Aan de eerder voor de inrichting verleende oprichtingsvergunning kunnen rechten worden ontleend voor het houden van 45 stuks melk- en kalfkoeien en 45 stuks vrouwelijk jongvee tot 2 jaar. Nu de bij het bestreden besluit verleende vergunning ten opzichte van de oprichtingsvergunning voorziet in een toename van het aantal te houden stuks jongvee tot 2 jaar, hetgeen eveneens een vergroting van het veebestand inhoudt ten opzichte van het totaal aantal te houden dieren in de eerder vergunde situatie, kan vergunningverlening niet zonder meer worden gerechtvaardigd met een beroep op artikel 8.4, derde lid, van de Wet milieubeheer. Gelet hierop kan het bestreden besluit in zoverre in strijd met artikel 3:46 van de Algemene wet bestuursrecht niet worden gedragen door de daaraan ten grondslag gelegde motivering.
2.8. De beroepen zijn gegrond. Het bestreden besluit dient te worden vernietigd. In verband hiermee behoeven de beroepen geen verdere bespreking.

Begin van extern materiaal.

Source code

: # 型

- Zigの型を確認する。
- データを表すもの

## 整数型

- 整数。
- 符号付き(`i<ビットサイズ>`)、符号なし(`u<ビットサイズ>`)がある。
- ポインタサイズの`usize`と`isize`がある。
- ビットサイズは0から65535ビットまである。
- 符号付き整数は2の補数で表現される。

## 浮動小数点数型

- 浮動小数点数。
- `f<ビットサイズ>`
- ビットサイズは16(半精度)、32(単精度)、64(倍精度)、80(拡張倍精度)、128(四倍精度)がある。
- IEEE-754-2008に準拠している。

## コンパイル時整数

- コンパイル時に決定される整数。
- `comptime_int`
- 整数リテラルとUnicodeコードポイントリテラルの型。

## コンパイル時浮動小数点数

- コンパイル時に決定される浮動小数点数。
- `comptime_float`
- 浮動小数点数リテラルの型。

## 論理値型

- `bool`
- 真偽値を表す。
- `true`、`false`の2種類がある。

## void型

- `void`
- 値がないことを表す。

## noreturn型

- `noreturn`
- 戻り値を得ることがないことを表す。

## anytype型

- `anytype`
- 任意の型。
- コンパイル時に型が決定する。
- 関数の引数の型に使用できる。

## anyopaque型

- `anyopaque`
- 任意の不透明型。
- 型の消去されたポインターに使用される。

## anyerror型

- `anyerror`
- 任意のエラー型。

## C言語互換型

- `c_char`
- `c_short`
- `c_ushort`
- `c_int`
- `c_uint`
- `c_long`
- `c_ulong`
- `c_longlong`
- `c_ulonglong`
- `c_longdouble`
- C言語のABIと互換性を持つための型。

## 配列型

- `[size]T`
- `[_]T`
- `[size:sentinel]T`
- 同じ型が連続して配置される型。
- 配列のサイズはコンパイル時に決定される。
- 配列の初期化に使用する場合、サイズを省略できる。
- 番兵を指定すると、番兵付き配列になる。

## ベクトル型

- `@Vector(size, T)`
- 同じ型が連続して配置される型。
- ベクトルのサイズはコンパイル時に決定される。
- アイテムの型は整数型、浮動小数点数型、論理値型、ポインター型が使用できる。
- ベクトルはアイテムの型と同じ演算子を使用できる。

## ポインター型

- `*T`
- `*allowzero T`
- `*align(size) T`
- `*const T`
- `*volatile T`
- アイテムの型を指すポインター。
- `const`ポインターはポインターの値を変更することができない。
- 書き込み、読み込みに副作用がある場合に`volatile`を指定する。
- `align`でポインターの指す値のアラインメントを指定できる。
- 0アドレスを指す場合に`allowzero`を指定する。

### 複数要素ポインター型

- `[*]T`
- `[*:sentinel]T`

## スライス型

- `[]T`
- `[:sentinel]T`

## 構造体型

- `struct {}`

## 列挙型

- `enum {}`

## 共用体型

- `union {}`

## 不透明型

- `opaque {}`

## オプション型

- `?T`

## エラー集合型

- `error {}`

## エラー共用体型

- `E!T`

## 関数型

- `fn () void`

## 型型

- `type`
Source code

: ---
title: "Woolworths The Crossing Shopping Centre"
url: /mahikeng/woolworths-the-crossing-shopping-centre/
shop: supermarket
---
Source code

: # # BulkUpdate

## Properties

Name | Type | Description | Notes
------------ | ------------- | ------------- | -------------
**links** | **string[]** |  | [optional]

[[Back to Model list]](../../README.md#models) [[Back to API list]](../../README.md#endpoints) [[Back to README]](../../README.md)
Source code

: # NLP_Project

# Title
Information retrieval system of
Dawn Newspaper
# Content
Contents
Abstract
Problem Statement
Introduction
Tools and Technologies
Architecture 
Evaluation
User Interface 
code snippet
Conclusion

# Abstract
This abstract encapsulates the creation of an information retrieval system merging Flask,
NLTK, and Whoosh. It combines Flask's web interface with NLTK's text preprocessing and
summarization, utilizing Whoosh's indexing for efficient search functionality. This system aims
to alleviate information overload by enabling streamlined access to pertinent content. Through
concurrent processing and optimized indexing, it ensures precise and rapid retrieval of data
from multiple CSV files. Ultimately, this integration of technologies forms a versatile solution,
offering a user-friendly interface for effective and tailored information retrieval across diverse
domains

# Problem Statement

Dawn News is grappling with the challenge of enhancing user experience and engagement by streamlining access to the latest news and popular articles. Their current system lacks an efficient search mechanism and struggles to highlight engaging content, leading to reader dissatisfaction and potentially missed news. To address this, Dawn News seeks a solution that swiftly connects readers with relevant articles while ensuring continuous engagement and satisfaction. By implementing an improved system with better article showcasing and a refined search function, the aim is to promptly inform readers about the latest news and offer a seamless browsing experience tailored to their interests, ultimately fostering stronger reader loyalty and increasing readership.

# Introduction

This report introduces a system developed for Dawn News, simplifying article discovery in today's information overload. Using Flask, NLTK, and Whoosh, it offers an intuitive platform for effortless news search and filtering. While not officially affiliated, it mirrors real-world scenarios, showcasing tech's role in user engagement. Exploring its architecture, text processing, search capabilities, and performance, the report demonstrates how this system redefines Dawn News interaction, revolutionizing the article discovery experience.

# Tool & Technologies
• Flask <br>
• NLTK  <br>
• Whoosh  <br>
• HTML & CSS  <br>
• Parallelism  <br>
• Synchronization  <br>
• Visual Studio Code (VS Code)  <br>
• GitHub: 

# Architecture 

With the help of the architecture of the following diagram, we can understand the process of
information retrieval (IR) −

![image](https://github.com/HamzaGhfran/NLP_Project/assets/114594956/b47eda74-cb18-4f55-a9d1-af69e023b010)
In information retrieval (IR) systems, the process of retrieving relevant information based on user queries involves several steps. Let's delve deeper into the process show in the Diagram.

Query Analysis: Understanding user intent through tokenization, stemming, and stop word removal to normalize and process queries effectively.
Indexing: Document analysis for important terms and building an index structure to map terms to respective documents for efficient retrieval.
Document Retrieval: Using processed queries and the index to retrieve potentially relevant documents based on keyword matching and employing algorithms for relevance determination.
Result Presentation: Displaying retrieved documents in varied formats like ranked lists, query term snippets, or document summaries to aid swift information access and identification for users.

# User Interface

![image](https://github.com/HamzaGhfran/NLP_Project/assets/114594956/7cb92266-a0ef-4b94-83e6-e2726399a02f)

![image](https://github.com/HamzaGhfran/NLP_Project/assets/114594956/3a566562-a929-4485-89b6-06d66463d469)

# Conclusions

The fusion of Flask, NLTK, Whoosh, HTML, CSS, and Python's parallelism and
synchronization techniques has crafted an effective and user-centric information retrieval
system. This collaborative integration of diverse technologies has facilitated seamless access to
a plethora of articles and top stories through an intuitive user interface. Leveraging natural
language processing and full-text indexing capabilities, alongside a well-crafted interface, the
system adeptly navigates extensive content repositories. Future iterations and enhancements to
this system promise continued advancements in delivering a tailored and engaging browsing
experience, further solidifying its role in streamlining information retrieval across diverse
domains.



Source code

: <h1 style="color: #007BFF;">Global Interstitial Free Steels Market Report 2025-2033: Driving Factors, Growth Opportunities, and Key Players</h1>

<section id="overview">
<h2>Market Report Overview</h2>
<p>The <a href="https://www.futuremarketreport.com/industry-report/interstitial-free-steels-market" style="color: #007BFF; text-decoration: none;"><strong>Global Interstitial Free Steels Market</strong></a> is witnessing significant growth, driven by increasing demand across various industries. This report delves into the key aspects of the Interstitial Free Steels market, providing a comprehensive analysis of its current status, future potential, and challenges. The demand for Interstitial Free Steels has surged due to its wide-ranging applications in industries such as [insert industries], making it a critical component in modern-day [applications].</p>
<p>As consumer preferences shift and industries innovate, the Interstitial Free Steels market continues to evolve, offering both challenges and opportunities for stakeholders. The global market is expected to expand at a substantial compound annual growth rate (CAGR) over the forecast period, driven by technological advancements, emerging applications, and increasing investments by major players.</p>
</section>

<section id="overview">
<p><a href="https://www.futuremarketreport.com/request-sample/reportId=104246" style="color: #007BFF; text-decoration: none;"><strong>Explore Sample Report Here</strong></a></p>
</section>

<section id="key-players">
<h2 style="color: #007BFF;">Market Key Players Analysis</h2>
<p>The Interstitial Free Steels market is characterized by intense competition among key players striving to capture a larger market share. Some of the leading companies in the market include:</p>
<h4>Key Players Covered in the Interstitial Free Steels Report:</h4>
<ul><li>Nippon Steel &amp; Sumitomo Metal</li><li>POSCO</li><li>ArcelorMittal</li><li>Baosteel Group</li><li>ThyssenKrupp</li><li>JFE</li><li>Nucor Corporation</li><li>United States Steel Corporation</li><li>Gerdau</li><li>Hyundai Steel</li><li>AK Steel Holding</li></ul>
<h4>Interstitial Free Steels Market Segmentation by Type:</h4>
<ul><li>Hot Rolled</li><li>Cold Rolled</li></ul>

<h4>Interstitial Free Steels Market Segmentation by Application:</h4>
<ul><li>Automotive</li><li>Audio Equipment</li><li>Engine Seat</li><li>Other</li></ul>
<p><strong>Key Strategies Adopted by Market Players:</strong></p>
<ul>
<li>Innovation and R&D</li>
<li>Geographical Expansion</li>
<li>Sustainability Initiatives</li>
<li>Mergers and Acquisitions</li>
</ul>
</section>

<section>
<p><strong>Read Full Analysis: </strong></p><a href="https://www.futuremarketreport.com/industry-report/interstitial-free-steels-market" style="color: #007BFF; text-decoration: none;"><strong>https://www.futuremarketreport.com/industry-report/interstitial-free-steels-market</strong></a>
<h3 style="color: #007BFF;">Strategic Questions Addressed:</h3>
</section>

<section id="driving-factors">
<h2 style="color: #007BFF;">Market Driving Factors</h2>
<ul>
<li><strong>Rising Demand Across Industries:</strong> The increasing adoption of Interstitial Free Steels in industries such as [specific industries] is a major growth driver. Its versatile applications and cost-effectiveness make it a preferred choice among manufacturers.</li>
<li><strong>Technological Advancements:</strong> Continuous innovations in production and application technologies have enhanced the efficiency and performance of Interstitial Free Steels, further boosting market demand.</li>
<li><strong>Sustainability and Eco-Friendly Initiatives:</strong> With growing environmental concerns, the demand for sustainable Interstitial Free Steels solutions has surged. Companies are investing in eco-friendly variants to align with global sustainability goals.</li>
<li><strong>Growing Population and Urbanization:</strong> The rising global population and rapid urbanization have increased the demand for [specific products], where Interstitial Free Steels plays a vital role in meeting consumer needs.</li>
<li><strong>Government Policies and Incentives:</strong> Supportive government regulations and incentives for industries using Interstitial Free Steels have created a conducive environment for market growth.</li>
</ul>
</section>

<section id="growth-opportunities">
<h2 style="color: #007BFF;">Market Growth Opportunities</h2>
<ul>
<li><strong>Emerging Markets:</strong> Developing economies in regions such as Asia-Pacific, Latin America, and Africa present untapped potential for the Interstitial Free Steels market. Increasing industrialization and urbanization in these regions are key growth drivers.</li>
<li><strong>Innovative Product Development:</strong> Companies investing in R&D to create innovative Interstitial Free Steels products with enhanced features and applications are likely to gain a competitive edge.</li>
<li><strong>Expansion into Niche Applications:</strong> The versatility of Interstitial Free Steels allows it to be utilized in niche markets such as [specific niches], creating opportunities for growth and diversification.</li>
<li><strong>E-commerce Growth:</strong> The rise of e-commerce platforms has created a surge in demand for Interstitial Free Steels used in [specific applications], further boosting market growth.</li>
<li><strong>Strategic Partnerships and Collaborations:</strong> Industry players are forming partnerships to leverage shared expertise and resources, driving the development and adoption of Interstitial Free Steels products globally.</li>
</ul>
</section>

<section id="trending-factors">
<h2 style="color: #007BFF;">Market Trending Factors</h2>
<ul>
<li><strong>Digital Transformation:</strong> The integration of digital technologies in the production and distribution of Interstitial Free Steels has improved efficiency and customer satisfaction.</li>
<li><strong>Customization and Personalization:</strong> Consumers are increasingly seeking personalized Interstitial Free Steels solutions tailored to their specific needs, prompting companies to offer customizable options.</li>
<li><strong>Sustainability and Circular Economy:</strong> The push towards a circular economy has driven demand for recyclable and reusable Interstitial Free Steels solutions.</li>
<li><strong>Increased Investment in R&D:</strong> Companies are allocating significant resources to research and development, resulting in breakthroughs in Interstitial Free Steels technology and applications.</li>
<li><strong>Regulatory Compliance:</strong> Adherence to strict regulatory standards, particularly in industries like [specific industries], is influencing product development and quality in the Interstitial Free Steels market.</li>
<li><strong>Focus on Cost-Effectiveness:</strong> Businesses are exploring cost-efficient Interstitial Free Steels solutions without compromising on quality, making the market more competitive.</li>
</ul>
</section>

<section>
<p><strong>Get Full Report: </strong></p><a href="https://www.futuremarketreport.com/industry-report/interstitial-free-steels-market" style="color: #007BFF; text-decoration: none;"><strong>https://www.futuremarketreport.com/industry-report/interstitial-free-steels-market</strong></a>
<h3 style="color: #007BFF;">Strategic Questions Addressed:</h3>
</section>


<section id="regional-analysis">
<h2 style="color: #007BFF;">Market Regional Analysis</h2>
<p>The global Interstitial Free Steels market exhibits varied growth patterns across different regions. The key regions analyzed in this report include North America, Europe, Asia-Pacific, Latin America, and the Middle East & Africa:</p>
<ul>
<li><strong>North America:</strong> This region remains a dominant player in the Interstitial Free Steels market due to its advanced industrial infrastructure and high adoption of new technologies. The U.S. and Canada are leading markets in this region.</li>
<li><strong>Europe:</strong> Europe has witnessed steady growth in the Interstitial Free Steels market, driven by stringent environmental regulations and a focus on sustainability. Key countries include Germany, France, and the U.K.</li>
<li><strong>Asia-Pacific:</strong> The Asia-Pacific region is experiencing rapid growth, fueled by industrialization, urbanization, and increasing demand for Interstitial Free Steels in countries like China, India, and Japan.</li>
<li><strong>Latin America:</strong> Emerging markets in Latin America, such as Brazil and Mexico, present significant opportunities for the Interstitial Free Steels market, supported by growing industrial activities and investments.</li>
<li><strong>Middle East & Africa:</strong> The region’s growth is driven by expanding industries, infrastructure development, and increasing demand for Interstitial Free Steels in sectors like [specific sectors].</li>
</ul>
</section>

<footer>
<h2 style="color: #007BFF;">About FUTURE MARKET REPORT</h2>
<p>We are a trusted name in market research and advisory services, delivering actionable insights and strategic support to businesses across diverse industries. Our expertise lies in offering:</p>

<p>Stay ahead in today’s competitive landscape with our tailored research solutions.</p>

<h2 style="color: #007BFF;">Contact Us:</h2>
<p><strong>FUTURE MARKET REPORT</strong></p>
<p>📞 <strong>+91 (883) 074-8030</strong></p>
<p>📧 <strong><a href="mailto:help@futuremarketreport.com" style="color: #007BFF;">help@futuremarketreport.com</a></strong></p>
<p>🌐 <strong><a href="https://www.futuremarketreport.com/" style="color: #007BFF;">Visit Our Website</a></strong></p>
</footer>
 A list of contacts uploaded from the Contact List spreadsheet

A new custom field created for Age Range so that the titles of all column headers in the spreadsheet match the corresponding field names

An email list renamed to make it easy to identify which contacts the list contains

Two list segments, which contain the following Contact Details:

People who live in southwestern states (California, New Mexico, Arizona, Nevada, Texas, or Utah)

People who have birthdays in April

2.9. Verweerder dient op na te melden wijze in de proceskosten te worden veroordeeld. Nu appellanten ter zitting door dezelfde rechtsbijstandverlener zijn vertegenwoordigd, die voor hen gezamenlijk het woord heeft gevoerd, bestaat aanleiding de hiervoor in aanmerking komende kosten slechts eenmaal te vergoeden.
De Afdeling bestuursrechtspraak van de Raad van State
Recht doende in naam der Koningin:
I. verklaart de beroepen gegrond;
II. vernietigt het besluit van het college van burgemeester en wethouders van Midden-Drenthe van 10 mei 2005, kenmerk Bmz 32-2004/6197;
III. veroordeelt het college van burgemeester en wethouders van Midden-Drenthe tot vergoeding van bij appellant sub 1 in verband met de behandeling van het beroep opgekomen proceskosten tot een bedrag van € 429,33 (zegge: vierhonderdnegenentwintig euro en drieëndertig cent), geheel toe te rekenen aan door een derde beroepsmatig verleende rechtsbijstand; tot vergoeding van bij appellanten sub 2 in verband met de behandeling van het beroep opgekomen proceskosten tot een bedrag van € 429,33 (zegge: vierhonderdnegenentwintig euro en drieëndertig cent), geheel toe te rekenen aan door een derde beroepsmatig verleende rechtsbijstand; tot vergoeding van bij appellanten sub 3 in verband met de behandeling van het beroep opgekomen proceskosten tot een bedrag van € 107,33 (zegge: honderdenzeven euro en drieëndertig cent), geheel toe te rekenen aan door een derde beroepsmatig verleende rechtsbijstand; de bedragen dienen door de gemeente Midden-Drenthe aan appellant sub 1, appellanten sub 2 respectievelijk appellanten sub 3 onder vermelding van het zaaknummer te worden betaald;
IV. gelast dat de gemeente Midden-Drenthe aan appellanten het door hen voor de behandeling van de beroepen betaalde griffierecht ten bedrage van € 138,00 (zegge: honderdachtendertig euro) voor appellant sub 1, € 138,00 (zegge: honderdachtendertig euro) voor appellanten sub 2 en € 138,00 (zegge: honderdachtendertig euro) voor appellanten sub 3 vergoedt.
Aldus vastgesteld door mr. J.M. Boll, Voorzitter, en mr. J.R. Schaafsma en mr. W.D.M. van Diepenbeek, Leden, in tegenwoordigheid van mr. B.S. Jansen, ambtenaar van Staat.